* _SOURCE RECORDS_:
───
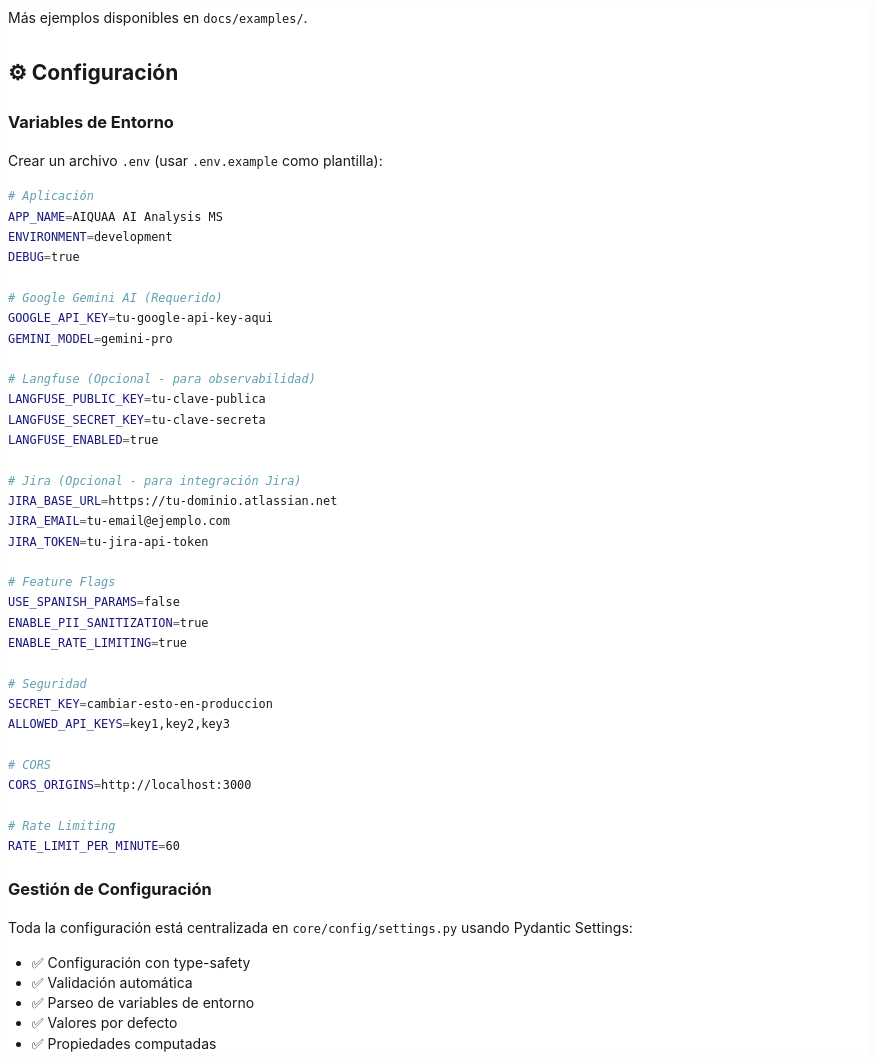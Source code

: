 Más ejemplos disponibles en `docs/examples/`.

## ⚙️ Configuración

### Variables de Entorno

Crear un archivo `.env` (usar `.env.example` como plantilla):

```bash
# Aplicación
APP_NAME=AIQUAA AI Analysis MS
ENVIRONMENT=development
DEBUG=true

# Google Gemini AI (Requerido)
GOOGLE_API_KEY=tu-google-api-key-aqui
GEMINI_MODEL=gemini-pro

# Langfuse (Opcional - para observabilidad)
LANGFUSE_PUBLIC_KEY=tu-clave-publica
LANGFUSE_SECRET_KEY=tu-clave-secreta
LANGFUSE_ENABLED=true

# Jira (Opcional - para integración Jira)
JIRA_BASE_URL=https://tu-dominio.atlassian.net
JIRA_EMAIL=tu-email@ejemplo.com
JIRA_TOKEN=tu-jira-api-token

# Feature Flags
USE_SPANISH_PARAMS=false
ENABLE_PII_SANITIZATION=true
ENABLE_RATE_LIMITING=true

# Seguridad
SECRET_KEY=cambiar-esto-en-produccion
ALLOWED_API_KEYS=key1,key2,key3

# CORS
CORS_ORIGINS=http://localhost:3000

# Rate Limiting
RATE_LIMIT_PER_MINUTE=60
```

### Gestión de Configuración

Toda la configuración está centralizada en `core/config/settings.py` usando Pydantic Settings:

- ✅ Configuración con type-safety
- ✅ Validación automática
- ✅ Parseo de variables de entorno
- ✅ Valores por defecto
- ✅ Propiedades computadas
───
* _WHAT IS NEEDED_:
Provide an exact transcript of the lines from the one that holds "- ✅ Configuración con type-safety" through the final line of the data above.

* _COMPLETED EXERCISE_:
- ✅ Configuración con type-safety
- ✅ Validación automática
- ✅ Parseo de variables de entorno
- ✅ Valores por defecto
- ✅ Propiedades computadas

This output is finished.